Problem description
If a line in the records below holds the word "systems", copy it.

Information provided
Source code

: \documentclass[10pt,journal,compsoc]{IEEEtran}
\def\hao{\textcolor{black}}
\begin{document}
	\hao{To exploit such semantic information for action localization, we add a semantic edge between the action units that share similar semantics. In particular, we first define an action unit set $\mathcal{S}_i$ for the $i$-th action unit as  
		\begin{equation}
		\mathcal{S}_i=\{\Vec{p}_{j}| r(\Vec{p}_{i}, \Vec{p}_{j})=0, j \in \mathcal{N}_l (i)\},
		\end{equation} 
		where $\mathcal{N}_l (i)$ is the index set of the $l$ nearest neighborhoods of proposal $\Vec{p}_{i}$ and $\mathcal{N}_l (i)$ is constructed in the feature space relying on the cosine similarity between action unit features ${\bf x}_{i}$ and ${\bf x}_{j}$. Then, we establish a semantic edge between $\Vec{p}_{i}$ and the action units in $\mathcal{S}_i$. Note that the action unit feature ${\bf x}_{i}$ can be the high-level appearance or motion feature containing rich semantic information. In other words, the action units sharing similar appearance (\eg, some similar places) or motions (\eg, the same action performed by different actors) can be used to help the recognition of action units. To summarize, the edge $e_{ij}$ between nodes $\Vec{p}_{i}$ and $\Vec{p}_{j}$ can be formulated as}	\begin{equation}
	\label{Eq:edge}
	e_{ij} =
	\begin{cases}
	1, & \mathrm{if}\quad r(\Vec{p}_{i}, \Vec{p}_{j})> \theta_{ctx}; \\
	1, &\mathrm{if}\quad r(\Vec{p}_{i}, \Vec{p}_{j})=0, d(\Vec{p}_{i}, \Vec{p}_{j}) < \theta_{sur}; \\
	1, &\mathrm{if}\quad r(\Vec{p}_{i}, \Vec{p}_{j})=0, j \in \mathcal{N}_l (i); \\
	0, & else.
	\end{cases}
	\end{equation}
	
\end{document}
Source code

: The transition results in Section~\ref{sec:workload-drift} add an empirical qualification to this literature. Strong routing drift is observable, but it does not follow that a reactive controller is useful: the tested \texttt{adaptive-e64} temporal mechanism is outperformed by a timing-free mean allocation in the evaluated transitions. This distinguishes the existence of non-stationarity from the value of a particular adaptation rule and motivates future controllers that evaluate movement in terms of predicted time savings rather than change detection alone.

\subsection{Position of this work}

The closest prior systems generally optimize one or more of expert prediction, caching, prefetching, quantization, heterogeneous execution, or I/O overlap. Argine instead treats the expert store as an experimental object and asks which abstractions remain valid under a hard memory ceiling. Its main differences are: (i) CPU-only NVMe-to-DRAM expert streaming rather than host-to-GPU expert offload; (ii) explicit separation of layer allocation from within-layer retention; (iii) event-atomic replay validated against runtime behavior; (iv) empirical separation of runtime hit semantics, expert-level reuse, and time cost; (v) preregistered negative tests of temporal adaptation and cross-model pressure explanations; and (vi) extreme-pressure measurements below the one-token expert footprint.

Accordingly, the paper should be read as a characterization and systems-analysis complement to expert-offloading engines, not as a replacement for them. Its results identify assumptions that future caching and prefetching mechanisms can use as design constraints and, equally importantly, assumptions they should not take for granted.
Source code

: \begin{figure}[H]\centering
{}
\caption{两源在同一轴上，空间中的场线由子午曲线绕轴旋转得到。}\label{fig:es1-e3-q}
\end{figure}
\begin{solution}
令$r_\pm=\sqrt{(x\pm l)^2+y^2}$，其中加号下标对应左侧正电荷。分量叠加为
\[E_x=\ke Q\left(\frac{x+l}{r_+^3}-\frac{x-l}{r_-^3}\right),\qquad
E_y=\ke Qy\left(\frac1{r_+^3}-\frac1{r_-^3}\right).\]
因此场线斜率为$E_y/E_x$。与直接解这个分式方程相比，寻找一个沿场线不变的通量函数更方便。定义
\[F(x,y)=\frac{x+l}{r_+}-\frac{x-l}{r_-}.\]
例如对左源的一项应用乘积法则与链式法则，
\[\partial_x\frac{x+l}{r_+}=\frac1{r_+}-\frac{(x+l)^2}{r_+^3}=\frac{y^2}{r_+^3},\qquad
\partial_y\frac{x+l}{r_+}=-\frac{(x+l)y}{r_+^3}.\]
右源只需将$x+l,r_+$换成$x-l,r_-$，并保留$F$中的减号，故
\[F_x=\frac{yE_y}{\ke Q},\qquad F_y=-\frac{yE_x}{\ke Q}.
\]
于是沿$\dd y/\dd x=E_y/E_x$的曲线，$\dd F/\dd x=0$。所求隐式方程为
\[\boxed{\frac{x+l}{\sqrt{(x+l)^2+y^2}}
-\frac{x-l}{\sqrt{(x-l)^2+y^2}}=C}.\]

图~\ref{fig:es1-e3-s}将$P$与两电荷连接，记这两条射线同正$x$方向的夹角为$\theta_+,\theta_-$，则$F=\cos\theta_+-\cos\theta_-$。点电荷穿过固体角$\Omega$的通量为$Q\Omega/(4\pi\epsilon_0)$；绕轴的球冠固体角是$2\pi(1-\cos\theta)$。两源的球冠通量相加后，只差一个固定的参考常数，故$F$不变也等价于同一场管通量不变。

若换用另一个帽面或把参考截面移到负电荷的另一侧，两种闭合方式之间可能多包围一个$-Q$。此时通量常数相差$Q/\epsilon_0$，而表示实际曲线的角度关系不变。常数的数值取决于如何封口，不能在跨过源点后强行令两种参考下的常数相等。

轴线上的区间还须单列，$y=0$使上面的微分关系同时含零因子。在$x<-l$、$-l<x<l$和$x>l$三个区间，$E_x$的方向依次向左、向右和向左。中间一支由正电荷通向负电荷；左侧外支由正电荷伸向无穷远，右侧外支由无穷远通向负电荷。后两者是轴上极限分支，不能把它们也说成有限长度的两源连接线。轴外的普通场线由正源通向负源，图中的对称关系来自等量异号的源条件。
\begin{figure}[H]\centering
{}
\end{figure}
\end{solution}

Exercise answer
The closest prior systems generally optimize one or more of expert prediction, caching, prefetching, quantization, heterogeneous execution, or I/O overlap. Argine instead treats the expert store as an experimental object and asks which abstractions remain valid under a hard memory ceiling. Its main differences are: (i) CPU-only NVMe-to-DRAM expert streaming rather than host-to-GPU expert offload; (ii) explicit separation of layer allocation from within-layer retention; (iii) event-atomic replay validated against runtime behavior; (iv) empirical separation of runtime hit semantics, expert-level reuse, and time cost; (v) preregistered negative tests of temporal adaptation and cross-model pressure explanations; and (vi) extreme-pressure measurements below the one-token expert footprint.
Accordingly, the paper should be read as a characterization and systems-analysis complement to expert-offloading engines, not as a replacement for them. Its results identify assumptions that future caching and prefetching mechanisms can use as design constraints and, equally importantly, assumptions they should not take for granted.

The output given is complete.